§ **Exercise objective**:
Sift the listing for lines that hold the string "Client" and pull them out.
**** Stored data ****
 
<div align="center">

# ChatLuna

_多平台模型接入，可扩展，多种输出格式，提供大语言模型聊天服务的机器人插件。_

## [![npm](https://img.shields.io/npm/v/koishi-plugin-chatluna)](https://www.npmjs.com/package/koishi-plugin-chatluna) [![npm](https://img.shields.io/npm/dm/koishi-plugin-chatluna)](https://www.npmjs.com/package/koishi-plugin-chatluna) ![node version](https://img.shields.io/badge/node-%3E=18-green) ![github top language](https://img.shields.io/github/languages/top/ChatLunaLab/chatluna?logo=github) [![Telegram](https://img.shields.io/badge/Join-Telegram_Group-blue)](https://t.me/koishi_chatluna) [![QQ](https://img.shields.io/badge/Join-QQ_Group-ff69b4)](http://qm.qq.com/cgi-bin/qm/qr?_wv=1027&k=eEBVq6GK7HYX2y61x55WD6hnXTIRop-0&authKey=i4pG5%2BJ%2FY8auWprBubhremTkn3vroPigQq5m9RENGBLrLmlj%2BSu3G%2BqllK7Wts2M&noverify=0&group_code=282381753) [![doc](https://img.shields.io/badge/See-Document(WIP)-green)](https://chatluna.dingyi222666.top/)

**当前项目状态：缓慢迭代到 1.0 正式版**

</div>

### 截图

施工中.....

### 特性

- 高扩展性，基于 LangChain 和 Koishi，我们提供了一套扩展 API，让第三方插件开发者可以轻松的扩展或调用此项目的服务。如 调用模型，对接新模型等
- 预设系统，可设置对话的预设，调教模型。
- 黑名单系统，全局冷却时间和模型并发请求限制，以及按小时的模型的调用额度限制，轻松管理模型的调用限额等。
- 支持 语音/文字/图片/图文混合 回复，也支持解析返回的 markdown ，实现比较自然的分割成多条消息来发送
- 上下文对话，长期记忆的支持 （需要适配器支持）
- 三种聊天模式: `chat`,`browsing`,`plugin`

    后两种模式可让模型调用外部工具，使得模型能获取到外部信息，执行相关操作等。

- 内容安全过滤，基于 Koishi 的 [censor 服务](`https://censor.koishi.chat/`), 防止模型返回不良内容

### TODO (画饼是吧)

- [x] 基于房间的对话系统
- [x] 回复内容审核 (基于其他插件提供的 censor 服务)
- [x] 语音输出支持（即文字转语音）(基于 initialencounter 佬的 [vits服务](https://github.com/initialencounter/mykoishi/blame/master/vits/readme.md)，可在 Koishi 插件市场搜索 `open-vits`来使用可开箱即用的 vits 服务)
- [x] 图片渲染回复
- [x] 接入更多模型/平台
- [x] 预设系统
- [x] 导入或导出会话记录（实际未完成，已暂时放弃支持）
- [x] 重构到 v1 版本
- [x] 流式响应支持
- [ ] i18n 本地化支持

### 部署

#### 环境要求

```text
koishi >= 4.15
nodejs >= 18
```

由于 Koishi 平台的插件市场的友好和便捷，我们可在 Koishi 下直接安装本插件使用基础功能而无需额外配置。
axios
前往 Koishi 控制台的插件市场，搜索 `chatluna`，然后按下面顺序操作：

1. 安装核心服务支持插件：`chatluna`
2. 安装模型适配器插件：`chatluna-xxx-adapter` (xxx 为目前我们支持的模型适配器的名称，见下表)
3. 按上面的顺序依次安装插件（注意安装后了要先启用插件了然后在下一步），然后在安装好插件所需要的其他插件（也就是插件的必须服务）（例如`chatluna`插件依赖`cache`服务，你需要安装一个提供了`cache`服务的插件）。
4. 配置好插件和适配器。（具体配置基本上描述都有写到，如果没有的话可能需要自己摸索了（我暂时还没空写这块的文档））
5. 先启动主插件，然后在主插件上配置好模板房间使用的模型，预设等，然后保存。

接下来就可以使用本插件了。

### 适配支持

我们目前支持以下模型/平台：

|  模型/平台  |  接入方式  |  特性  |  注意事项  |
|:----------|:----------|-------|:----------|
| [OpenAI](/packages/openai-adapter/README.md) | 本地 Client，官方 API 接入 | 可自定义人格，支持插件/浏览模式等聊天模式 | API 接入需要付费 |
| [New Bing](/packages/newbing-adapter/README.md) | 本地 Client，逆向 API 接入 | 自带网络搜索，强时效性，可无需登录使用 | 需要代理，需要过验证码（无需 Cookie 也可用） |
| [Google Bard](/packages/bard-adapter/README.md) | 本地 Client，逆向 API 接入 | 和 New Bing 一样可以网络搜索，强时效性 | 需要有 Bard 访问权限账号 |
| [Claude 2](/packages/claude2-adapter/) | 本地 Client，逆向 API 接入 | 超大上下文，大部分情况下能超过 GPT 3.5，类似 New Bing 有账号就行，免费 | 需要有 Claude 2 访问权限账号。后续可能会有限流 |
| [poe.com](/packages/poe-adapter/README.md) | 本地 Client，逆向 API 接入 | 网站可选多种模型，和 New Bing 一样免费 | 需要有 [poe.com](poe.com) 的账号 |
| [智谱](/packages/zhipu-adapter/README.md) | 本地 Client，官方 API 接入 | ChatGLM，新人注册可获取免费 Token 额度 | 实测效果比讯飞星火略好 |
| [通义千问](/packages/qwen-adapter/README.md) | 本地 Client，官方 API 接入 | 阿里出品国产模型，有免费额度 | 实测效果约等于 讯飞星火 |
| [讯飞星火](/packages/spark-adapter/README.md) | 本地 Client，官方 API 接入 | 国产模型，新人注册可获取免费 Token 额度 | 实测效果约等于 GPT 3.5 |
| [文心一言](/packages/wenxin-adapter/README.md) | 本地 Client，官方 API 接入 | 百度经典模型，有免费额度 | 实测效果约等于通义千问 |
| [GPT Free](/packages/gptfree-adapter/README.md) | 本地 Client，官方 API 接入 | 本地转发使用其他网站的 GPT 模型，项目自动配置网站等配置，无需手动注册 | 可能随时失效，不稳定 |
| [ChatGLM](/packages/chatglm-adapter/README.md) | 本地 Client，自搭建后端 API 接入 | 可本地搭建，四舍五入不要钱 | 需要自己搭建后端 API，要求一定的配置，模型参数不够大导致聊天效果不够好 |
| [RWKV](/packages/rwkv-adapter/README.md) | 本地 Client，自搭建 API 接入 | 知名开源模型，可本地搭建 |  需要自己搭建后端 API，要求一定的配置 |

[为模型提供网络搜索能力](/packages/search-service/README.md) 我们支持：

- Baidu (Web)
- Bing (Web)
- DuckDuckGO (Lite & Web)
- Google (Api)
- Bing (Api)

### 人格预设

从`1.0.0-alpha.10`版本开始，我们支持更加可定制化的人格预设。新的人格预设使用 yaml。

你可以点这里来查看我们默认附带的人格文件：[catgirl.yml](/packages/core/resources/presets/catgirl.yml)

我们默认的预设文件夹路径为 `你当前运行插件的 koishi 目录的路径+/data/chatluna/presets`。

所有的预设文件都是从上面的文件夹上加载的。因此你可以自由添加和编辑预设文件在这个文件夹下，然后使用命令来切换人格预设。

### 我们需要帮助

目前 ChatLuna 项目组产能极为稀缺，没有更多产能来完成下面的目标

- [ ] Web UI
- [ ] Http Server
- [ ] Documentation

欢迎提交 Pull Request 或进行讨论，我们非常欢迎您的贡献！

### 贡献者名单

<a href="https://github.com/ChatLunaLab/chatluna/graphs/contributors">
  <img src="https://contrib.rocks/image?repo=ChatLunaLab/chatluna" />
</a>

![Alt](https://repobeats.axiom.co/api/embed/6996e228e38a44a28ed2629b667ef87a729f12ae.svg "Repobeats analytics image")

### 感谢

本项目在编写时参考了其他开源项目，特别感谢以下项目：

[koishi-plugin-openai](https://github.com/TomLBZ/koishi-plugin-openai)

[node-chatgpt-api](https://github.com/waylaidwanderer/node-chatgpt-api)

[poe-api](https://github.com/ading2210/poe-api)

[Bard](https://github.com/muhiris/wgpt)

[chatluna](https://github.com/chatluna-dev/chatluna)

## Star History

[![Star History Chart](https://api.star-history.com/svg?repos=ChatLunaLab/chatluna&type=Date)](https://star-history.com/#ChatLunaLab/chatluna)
****
§ **Result of this task**:
| [OpenAI](/packages/openai-adapter/README.md) | 本地 Client，官方 API 接入 | 可自定义人格，支持插件/浏览模式等聊天模式 | API 接入需要付费 |
| [New Bing](/packages/newbing-adapter/README.md) | 本地 Client，逆向 API 接入 | 自带网络搜索，强时效性，可无需登录使用 | 需要代理，需要过验证码（无需 Cookie 也可用） |
| [Google Bard](/packages/bard-adapter/README.md) | 本地 Client，逆向 API 接入 | 和 New Bing 一样可以网络搜索，强时效性 | 需要有 Bard 访问权限账号 |
| [Claude 2](/packages/claude2-adapter/) | 本地 Client，逆向 API 接入 | 超大上下文，大部分情况下能超过 GPT 3.5，类似 New Bing 有账号就行，免费 | 需要有 Claude 2 访问权限账号。后续可能会有限流 |
| [poe.com](/packages/poe-adapter/README.md) | 本地 Client，逆向 API 接入 | 网站可选多种模型，和 New Bing 一样免费 | 需要有 [poe.com](poe.com) 的账号 |
| [智谱](/packages/zhipu-adapter/README.md) | 本地 Client，官方 API 接入 | ChatGLM，新人注册可获取免费 Token 额度 | 实测效果比讯飞星火略好 |
| [通义千问](/packages/qwen-adapter/README.md) | 本地 Client，官方 API 接入 | 阿里出品国产模型，有免费额度 | 实测效果约等于 讯飞星火 |
| [讯飞星火](/packages/spark-adapter/README.md) | 本地 Client，官方 API 接入 | 国产模型，新人注册可获取免费 Token 额度 | 实测效果约等于 GPT 3.5 |
| [文心一言](/packages/wenxin-adapter/README.md) | 本地 Client，官方 API 接入 | 百度经典模型，有免费额度 | 实测效果约等于通义千问 |
| [GPT Free](/packages/gptfree-adapter/README.md) | 本地 Client，官方 API 接入 | 本地转发使用其他网站的 GPT 模型，项目自动配置网站等配置，无需手动注册 | 可能随时失效，不稳定 |
| [ChatGLM](/packages/chatglm-adapter/README.md) | 本地 Client，自搭建后端 API 接入 | 可本地搭建，四舍五入不要钱 | 需要自己搭建后端 API，要求一定的配置，模型参数不够大导致聊天效果不够好 |
| [RWKV](/packages/rwkv-adapter/README.md) | 本地 Client，自搭建 API 接入 | 知名开源模型，可本地搭建 |  需要自己搭建后端 API，要求一定的配置 |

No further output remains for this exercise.